_What needs to be done_
With the pictures left out, print exactly the lines below that run from the one containing "- [Git Download](https://git-scm.com/downloads/win)" through the one containing "decode_move() removal impact".

━━━ Data to examine

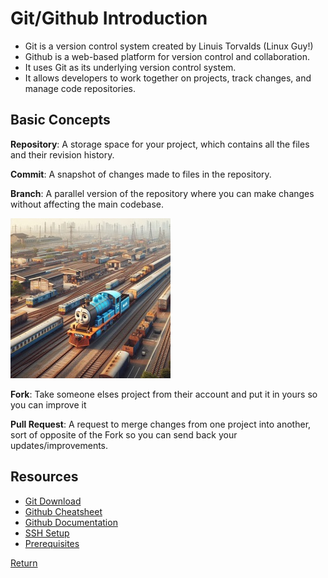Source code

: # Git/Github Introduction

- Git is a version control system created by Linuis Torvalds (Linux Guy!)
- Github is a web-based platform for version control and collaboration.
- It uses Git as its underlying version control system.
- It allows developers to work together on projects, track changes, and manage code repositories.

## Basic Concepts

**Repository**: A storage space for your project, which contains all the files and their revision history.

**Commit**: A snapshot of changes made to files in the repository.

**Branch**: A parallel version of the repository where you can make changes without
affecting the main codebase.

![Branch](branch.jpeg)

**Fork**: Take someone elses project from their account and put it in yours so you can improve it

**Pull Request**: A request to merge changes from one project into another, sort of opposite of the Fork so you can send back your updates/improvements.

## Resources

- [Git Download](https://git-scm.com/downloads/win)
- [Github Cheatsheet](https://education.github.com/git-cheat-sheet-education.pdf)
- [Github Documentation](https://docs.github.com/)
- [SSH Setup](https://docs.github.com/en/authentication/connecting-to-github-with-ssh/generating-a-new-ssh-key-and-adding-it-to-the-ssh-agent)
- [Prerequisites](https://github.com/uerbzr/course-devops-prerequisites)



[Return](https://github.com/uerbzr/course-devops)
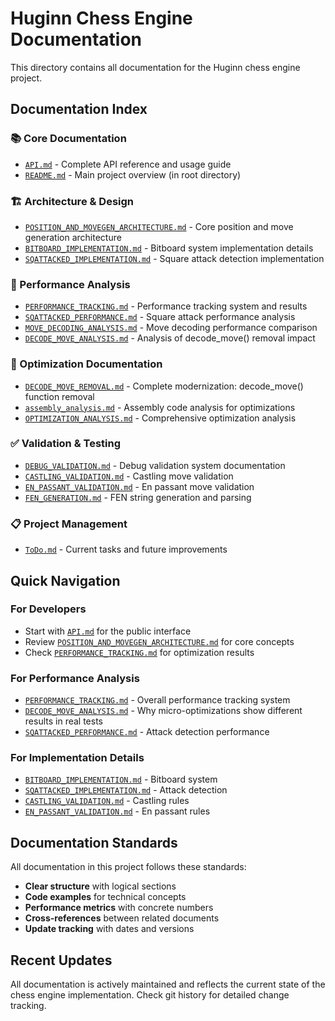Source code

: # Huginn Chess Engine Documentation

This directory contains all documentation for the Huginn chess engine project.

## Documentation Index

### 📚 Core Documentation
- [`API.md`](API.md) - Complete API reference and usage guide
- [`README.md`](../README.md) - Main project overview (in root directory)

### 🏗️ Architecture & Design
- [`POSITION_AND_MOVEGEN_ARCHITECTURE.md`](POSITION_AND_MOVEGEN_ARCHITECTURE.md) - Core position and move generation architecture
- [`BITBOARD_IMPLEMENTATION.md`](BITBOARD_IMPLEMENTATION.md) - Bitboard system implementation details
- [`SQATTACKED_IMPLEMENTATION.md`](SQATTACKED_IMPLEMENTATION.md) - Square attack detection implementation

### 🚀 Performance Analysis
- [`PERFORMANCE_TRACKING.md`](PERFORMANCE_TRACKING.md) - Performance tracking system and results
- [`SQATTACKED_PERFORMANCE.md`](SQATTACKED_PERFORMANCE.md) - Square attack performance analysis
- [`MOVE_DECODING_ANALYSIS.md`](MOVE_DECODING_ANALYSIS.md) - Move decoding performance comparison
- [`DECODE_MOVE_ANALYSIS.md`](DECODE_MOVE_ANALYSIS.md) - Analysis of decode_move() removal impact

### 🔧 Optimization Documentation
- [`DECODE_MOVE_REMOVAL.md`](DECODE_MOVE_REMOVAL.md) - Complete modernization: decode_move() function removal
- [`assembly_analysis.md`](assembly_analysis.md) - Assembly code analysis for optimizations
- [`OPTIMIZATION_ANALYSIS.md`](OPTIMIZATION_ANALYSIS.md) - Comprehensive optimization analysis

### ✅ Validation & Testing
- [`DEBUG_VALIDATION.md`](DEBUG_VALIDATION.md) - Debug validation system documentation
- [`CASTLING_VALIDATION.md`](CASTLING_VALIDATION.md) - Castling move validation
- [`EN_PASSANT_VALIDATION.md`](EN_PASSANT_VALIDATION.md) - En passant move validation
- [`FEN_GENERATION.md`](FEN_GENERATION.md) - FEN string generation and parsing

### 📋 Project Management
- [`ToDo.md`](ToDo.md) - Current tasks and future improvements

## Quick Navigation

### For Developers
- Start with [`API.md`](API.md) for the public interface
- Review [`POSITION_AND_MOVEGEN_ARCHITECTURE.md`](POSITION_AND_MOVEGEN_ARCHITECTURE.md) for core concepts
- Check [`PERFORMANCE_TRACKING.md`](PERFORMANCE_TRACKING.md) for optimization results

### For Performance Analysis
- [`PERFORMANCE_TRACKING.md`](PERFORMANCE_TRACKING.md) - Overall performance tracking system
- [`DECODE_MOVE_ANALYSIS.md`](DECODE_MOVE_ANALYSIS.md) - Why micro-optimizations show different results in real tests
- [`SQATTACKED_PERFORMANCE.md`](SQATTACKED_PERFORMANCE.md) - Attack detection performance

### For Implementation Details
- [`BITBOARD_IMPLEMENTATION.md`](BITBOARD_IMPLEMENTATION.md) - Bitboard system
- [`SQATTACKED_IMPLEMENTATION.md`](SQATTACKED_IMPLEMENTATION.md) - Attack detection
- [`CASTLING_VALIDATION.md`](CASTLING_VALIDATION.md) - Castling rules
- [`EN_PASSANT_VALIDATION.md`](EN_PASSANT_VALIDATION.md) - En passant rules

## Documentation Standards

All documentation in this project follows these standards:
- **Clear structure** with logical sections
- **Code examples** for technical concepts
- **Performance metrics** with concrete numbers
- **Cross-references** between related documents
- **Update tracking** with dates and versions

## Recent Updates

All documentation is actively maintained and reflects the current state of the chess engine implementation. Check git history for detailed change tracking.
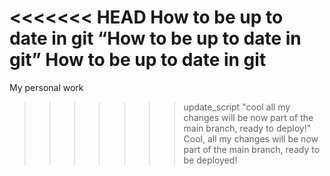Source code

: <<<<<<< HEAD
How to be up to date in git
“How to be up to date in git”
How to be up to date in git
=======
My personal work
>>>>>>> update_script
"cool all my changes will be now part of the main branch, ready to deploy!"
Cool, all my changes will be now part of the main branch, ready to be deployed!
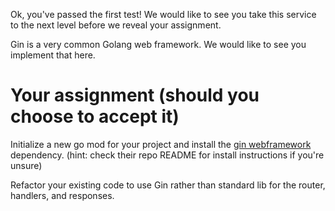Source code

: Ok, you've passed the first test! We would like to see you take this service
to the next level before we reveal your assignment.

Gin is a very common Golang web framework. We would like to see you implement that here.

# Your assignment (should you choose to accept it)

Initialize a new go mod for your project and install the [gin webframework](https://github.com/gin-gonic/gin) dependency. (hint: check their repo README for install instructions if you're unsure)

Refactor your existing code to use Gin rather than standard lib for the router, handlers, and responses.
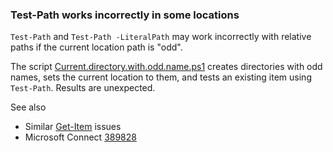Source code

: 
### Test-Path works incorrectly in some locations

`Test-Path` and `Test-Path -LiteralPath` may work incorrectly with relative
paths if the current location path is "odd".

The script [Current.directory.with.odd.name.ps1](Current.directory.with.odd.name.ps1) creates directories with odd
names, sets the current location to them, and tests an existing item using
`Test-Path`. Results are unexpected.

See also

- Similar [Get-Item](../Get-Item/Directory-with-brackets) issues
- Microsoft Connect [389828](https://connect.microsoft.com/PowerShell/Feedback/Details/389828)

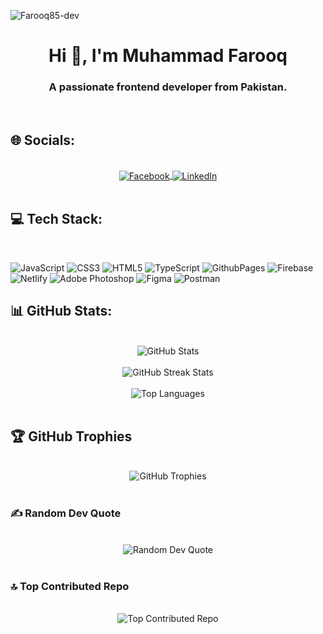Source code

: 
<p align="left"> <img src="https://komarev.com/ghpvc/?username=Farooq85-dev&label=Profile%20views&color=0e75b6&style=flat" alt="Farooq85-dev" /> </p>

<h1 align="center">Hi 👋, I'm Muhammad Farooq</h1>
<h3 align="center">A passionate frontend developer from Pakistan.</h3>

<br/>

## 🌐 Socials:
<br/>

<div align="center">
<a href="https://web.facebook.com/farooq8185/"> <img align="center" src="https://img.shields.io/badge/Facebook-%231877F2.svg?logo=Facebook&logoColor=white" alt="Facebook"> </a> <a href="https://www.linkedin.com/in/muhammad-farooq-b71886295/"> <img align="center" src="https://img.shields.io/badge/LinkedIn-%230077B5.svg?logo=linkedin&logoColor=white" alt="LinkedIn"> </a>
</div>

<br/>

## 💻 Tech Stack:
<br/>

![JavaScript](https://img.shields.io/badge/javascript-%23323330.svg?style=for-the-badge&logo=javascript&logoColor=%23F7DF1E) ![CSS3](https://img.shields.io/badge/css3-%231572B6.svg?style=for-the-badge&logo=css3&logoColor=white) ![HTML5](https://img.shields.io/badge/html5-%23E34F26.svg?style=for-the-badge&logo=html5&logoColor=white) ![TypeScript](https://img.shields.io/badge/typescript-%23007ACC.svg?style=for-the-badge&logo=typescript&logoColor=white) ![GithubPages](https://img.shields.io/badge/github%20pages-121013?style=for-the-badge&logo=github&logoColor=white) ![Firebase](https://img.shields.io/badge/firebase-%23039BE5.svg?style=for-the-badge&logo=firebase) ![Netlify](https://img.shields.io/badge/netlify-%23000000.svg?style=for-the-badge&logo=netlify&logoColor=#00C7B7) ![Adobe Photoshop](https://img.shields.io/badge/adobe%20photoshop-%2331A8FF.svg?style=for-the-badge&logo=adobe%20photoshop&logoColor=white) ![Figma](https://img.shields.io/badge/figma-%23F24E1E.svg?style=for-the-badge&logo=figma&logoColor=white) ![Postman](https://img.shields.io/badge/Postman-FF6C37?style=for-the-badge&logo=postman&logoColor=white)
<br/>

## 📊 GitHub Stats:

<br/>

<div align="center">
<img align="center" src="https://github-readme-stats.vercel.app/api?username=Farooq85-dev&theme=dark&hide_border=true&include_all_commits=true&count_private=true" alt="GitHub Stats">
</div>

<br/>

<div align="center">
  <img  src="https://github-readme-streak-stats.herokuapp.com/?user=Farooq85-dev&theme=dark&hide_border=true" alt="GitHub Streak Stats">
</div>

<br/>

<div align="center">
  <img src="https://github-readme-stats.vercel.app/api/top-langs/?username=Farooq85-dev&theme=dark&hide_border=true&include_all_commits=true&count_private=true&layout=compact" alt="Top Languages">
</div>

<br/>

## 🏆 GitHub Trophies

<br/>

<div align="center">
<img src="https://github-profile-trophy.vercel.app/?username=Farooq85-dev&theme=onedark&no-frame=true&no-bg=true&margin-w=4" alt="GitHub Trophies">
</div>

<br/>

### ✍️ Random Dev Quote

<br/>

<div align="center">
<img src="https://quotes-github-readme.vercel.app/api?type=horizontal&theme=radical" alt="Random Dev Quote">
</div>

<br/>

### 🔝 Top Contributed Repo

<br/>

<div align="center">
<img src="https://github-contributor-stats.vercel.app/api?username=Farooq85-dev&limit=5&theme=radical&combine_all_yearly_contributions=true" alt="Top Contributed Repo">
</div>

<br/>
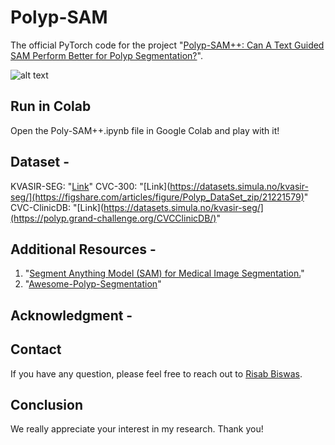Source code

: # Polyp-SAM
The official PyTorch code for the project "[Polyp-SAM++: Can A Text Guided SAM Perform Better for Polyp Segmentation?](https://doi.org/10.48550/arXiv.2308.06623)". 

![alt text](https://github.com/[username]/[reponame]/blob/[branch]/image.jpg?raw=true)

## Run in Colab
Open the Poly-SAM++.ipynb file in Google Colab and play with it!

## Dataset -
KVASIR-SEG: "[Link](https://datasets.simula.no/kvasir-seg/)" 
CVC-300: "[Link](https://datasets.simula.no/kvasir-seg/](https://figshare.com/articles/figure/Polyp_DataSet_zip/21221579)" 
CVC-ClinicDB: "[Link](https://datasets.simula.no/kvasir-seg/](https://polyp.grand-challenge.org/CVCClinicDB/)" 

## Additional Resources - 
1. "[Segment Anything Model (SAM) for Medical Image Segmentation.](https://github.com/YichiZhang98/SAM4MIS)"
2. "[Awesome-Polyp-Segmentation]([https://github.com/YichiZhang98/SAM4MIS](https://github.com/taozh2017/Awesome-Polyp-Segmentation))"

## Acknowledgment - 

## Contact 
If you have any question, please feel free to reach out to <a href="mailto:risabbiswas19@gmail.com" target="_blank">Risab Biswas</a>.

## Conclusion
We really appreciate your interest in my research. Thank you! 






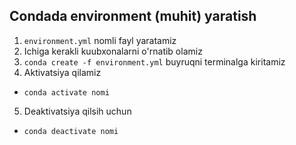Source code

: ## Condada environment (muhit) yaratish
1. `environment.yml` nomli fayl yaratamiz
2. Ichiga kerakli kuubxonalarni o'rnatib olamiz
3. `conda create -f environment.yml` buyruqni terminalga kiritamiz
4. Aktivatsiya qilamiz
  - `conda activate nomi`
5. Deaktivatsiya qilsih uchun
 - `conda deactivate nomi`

━━━━━━

_Reply to the task_
- [Git Download](https://git-scm.com/downloads/win)
- [Github Cheatsheet](https://education.github.com/git-cheat-sheet-education.pdf)
- [Github Documentation](https://docs.github.com/)
- [SSH Setup](https://docs.github.com/en/authentication/connecting-to-github-with-ssh/generating-a-new-ssh-key-and-adding-it-to-the-ssh-agent)
- [Prerequisites](https://github.com/uerbzr/course-devops-prerequisites)



[Return](https://github.com/uerbzr/course-devops)
Source code

: # Huginn Chess Engine Documentation

This directory contains all documentation for the Huginn chess engine project.

## Documentation Index

### 📚 Core Documentation
- [`API.md`](API.md) - Complete API reference and usage guide
- [`README.md`](../README.md) - Main project overview (in root directory)

### 🏗️ Architecture & Design
- [`POSITION_AND_MOVEGEN_ARCHITECTURE.md`](POSITION_AND_MOVEGEN_ARCHITECTURE.md) - Core position and move generation architecture
- [`BITBOARD_IMPLEMENTATION.md`](BITBOARD_IMPLEMENTATION.md) - Bitboard system implementation details
- [`SQATTACKED_IMPLEMENTATION.md`](SQATTACKED_IMPLEMENTATION.md) - Square attack detection implementation

### 🚀 Performance Analysis
- [`PERFORMANCE_TRACKING.md`](PERFORMANCE_TRACKING.md) - Performance tracking system and results
- [`SQATTACKED_PERFORMANCE.md`](SQATTACKED_PERFORMANCE.md) - Square attack performance analysis
- [`MOVE_DECODING_ANALYSIS.md`](MOVE_DECODING_ANALYSIS.md) - Move decoding performance comparison
- [`DECODE_MOVE_ANALYSIS.md`](DECODE_MOVE_ANALYSIS.md) - Analysis of decode_move() removal impact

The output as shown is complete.